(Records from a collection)
-- Opening Marker --
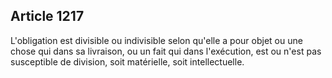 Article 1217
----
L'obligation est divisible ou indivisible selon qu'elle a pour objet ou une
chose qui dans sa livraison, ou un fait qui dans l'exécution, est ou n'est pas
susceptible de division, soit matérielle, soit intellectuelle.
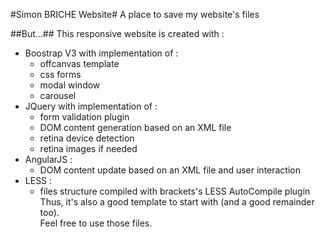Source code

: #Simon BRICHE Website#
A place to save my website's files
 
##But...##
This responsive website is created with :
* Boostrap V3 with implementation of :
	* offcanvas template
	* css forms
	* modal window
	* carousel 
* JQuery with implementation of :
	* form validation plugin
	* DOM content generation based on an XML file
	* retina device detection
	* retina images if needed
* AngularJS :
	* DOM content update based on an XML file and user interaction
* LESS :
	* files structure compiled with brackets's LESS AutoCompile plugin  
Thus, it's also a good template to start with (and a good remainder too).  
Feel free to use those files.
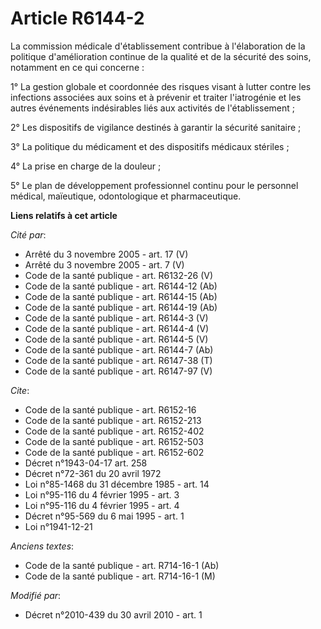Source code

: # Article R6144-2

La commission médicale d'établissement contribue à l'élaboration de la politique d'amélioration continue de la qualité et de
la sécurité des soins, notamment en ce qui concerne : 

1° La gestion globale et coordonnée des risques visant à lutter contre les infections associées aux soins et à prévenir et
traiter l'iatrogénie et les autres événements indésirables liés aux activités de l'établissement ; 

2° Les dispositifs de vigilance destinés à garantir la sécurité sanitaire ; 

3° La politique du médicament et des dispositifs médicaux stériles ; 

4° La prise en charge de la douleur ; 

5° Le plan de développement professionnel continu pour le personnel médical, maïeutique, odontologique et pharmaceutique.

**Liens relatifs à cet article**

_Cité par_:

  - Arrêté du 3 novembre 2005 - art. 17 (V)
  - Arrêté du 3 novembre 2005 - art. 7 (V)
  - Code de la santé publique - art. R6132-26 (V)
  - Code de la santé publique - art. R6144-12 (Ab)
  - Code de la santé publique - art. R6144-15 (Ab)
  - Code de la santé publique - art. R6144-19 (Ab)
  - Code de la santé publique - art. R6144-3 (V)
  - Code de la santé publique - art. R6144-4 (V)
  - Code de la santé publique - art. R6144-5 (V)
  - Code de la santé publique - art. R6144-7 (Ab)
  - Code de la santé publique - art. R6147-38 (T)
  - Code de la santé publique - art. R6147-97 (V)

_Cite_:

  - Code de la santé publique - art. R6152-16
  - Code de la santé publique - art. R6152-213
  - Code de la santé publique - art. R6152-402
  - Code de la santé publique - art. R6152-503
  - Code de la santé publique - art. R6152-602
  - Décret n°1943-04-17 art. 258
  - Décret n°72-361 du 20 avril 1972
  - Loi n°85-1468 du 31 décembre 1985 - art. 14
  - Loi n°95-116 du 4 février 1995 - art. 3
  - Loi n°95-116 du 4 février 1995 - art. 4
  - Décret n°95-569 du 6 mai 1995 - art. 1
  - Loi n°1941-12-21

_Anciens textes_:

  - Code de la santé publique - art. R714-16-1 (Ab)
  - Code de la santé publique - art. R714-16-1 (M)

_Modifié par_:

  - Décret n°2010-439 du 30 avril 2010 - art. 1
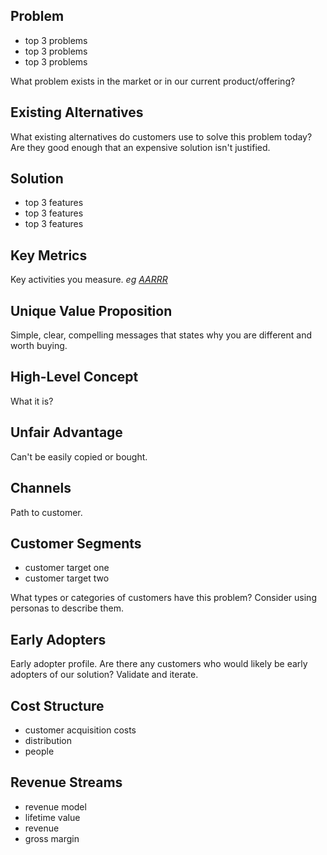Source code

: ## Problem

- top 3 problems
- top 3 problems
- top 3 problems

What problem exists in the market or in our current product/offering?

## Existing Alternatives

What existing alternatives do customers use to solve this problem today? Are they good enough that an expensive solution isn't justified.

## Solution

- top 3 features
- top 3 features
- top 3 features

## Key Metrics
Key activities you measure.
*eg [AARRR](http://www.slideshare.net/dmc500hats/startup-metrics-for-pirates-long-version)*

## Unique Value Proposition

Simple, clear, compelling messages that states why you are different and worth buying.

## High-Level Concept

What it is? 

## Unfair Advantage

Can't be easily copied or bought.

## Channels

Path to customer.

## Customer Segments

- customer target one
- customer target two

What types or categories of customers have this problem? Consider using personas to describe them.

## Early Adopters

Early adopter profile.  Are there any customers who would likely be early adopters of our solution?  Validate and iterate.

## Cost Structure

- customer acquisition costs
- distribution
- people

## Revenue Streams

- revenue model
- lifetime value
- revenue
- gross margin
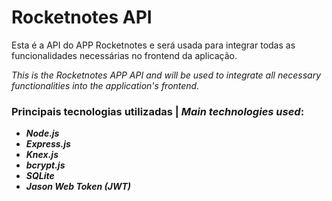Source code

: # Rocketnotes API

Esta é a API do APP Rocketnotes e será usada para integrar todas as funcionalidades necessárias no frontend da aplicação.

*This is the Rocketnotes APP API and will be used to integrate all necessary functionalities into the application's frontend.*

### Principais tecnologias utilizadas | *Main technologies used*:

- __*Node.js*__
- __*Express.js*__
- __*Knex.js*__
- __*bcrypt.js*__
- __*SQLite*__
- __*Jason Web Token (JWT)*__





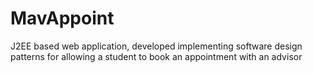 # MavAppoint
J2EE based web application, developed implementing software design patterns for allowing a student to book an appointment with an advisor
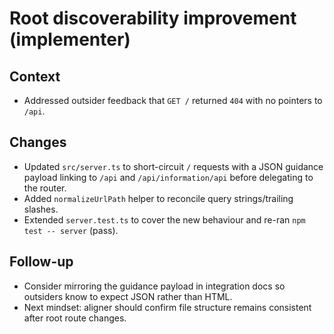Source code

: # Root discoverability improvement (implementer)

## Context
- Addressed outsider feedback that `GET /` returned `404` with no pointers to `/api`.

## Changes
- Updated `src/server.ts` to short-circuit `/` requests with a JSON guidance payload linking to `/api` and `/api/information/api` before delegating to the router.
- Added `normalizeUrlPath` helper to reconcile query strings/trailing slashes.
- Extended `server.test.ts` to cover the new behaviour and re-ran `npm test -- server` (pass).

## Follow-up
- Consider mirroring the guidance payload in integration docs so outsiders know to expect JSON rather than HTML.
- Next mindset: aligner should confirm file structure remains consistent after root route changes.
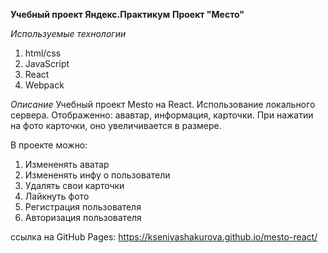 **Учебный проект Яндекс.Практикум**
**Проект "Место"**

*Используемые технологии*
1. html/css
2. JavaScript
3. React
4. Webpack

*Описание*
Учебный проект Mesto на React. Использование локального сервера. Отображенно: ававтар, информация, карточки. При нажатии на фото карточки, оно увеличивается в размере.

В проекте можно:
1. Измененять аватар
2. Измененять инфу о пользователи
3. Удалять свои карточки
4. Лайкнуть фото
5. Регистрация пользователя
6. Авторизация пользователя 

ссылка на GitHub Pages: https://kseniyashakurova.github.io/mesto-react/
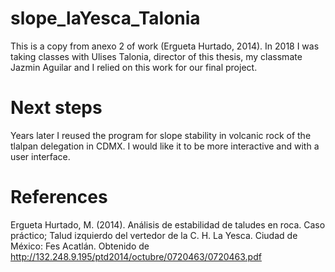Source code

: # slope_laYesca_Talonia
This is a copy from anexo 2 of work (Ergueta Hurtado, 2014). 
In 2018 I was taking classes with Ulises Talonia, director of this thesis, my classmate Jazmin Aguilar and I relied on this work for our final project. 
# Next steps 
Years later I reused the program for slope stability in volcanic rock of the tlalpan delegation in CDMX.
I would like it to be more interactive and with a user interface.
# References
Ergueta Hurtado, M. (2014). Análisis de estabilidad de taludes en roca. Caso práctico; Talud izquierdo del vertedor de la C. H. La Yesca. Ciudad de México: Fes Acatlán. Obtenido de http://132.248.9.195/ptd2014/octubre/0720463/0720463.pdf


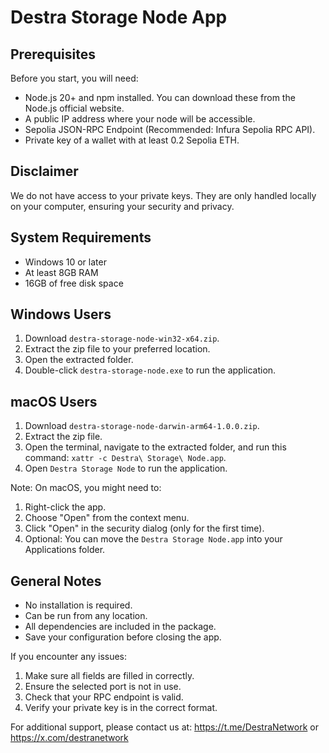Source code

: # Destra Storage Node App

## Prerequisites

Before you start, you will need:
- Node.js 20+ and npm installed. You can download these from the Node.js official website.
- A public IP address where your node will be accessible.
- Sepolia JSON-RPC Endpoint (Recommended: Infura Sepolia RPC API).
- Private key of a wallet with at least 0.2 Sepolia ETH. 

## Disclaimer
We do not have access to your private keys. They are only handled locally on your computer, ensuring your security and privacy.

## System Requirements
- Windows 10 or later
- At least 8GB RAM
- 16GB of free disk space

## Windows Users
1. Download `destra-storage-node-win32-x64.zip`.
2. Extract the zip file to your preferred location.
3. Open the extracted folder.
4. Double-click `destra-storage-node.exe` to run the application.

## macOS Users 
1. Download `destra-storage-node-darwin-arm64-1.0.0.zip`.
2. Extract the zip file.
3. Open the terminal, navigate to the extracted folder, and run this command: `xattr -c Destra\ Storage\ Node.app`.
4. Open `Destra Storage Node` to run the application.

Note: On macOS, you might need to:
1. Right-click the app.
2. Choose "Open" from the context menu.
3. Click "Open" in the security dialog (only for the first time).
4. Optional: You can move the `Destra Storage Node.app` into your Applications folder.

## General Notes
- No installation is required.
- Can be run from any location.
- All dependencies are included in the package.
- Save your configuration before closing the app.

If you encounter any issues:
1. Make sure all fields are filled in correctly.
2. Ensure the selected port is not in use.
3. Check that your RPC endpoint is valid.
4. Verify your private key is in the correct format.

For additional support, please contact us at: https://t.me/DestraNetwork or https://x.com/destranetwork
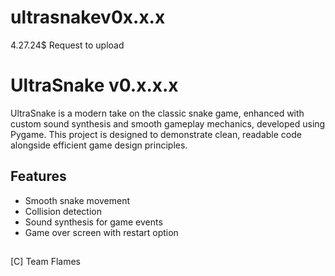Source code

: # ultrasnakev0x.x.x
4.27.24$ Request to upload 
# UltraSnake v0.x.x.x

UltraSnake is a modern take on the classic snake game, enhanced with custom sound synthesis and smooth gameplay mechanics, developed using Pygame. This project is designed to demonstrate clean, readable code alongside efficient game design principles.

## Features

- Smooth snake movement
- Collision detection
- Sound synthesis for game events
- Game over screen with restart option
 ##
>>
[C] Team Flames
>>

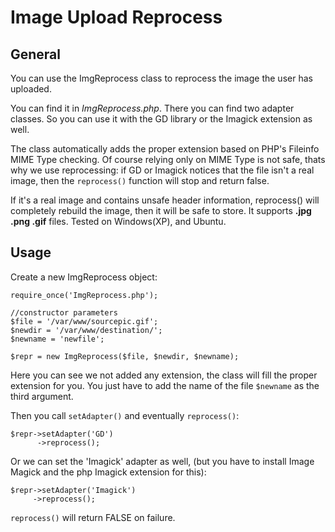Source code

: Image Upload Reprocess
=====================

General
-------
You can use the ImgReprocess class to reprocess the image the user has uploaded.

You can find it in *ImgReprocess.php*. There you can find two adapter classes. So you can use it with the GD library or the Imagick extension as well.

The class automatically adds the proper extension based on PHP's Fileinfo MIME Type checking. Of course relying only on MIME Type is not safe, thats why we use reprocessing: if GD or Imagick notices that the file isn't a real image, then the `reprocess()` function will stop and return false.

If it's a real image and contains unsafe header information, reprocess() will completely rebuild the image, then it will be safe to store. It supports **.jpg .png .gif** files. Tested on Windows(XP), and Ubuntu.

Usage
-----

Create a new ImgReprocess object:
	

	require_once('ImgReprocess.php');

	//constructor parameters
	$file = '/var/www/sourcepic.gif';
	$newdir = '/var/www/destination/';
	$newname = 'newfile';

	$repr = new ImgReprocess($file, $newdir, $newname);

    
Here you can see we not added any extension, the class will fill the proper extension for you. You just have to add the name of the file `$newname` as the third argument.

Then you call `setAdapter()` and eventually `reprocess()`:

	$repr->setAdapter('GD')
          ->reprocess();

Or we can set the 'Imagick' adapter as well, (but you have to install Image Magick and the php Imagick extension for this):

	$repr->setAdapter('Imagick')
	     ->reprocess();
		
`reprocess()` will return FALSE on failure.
-- Closing Marker --
= PROBLEM DESCRIPTION =
Print exactly the first line of the entries and every line after it through the one that contains "2° Les dispositifs", leaving the pictures out.

= RESPONSE AREA =
 Article 1217
----
L'obligation est divisible ou indivisible selon qu'elle a pour objet ou une
chose qui dans sa livraison, ou un fait qui dans l'exécution, est ou n'est pas
susceptible de division, soit matérielle, soit intellectuelle.
Source code

: #Simon BRICHE Website#
A place to save my website's files
 
##But...##
This responsive website is created with :
* Boostrap V3 with implementation of :
	* offcanvas template
	* css forms
	* modal window
	* carousel 
* JQuery with implementation of :
	* form validation plugin
	* DOM content generation based on an XML file
	* retina device detection
	* retina images if needed
* AngularJS :
	* DOM content update based on an XML file and user interaction
* LESS :
	* files structure compiled with brackets's LESS AutoCompile plugin  
Thus, it's also a good template to start with (and a good remainder too).  
Feel free to use those files.
Source code

: # Article R6144-2

La commission médicale d'établissement contribue à l'élaboration de la politique d'amélioration continue de la qualité et de
la sécurité des soins, notamment en ce qui concerne : 

1° La gestion globale et coordonnée des risques visant à lutter contre les infections associées aux soins et à prévenir et
traiter l'iatrogénie et les autres événements indésirables liés aux activités de l'établissement ; 

2° Les dispositifs de vigilance destinés à garantir la sécurité sanitaire ; 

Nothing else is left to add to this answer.